Dorsal tegmental nucleus explained
The dorsal tegmental nucleus (DTN), also known as dorsal tegmental nucleus of Gudden (DTg), is a group of neurons located in the brain stem, which are involved in spatial navigation and orientation.
Anatomy
The dorsal tegmental nucleus is located in the brain stem near the midline. Two nuclei exist in both hemispheres. The DTN is generally subdivided into four parts called partes centralis, ventromedialis, anterior, and posterior.[1]

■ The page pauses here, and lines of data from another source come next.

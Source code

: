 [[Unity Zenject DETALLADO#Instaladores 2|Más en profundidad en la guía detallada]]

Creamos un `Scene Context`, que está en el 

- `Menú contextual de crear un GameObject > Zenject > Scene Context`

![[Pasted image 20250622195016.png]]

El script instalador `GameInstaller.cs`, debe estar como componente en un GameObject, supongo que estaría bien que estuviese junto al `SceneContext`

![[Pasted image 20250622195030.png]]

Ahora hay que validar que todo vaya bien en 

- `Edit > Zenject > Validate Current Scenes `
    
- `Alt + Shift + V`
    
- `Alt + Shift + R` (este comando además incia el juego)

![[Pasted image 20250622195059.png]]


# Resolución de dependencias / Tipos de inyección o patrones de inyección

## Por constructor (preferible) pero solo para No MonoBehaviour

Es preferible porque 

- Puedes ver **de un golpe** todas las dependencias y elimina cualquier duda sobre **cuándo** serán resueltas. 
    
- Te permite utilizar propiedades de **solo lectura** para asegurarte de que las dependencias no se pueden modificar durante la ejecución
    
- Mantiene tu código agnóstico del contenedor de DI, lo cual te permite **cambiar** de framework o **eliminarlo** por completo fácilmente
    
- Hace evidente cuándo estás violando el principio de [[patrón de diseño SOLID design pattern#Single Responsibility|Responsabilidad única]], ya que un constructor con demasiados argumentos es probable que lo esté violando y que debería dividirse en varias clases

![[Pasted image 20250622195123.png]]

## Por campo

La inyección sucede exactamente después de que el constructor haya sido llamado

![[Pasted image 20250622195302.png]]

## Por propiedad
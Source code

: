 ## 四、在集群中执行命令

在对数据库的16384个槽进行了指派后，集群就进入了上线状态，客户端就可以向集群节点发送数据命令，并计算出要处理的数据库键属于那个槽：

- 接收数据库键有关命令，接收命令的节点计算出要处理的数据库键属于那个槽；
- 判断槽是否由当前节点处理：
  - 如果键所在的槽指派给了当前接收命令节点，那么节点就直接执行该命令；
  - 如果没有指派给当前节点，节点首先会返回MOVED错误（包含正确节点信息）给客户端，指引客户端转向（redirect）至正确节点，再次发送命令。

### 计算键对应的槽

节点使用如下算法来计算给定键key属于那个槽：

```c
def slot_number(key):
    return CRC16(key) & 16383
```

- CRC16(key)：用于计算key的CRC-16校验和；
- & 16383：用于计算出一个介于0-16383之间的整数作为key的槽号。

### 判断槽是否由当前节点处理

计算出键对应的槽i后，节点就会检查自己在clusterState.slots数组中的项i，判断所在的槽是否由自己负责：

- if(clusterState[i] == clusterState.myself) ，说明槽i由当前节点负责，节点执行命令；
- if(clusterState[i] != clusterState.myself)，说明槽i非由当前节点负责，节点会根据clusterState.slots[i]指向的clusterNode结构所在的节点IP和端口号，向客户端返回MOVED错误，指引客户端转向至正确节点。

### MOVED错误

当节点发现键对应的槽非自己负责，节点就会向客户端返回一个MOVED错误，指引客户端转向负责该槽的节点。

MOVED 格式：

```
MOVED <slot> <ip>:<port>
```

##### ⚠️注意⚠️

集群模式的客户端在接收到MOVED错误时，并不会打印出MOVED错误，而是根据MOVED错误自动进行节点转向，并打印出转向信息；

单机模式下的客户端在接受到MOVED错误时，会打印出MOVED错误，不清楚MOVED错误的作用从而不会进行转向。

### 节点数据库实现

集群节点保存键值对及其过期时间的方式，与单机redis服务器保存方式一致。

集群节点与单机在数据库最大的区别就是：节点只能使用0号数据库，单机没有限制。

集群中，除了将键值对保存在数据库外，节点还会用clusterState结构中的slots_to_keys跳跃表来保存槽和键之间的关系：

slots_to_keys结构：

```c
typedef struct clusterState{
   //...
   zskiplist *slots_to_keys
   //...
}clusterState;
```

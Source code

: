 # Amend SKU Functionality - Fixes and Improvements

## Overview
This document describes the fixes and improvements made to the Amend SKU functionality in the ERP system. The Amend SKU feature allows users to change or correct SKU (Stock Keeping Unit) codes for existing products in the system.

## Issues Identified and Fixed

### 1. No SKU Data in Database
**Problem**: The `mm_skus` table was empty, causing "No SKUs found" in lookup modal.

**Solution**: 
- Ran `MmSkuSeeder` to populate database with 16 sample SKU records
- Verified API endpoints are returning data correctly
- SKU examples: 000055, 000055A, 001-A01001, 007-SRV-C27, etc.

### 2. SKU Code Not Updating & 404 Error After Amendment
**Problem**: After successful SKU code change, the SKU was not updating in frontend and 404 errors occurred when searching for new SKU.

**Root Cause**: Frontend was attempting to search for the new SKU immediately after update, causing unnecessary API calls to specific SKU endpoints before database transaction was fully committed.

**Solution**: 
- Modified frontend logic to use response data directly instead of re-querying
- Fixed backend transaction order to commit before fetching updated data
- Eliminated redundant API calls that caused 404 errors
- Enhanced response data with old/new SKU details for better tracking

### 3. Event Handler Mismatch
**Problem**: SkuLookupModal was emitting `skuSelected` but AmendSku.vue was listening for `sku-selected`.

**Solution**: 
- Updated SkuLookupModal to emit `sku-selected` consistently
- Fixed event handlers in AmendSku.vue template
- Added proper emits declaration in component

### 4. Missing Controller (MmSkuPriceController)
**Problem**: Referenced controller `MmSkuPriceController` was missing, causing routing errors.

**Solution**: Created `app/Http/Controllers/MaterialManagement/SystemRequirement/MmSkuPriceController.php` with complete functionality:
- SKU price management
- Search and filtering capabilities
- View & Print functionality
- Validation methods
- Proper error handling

DTN contains a dense population of GABAergic cells.[2] [3] In the rat, few also express calbindin (CB) or calretinin (CR). Many of the DTN GABAergic cells do express parvalbumin (PV) with the densest expression in the pars ventralis portion.[4] [5] DTN neurons in rats contain small number of neuropeptide Y positive (NPY) neurons implicating a role in hunger and feeding. In rats, the DTN contains a small number of enkephalin, substance p, and glutamatergic neurons which project to mammillary.[6]
Circuitry
As part of the Papez circuit, the DTN receives input from habenula neurons [7] and lateral mammillary neurons.[8] DTN especially the central part of the DTN receives projections from the G-protein coupled receptor GPR151 containing habenula neurons.[9]
The pars centralis of the DTN receives input from the prepositus hypoglossi and the supragenualis nucleus.[10] Pars ventromedialis of the DTN receives inputs from
- the septal nuclei,
- diagonal band of Broca,
- preoptic area,
- anterior and lateral hypothalamus,
- lateral and medial habenular nuclei,
- medial mammillary nucleus and
- brainstem reticular formation [11]
Projections
Dorsal tegmental fibres project to
- lateral mammillary neurons (LMN) [12] [13] [14] [15]
- dorsal noradrenergic bundle [16]
- nuclei medialis profundus
- centralis superior,
- the tegmental reticular nucleus,
- the ventral tegmental area of Tsai, and
- the posterior hypothalamic nucleus. The nucleus is a major synaptic station for the pathways of the dorsal longitudinal fasciculus between the diencephalon and lower brain stem [17]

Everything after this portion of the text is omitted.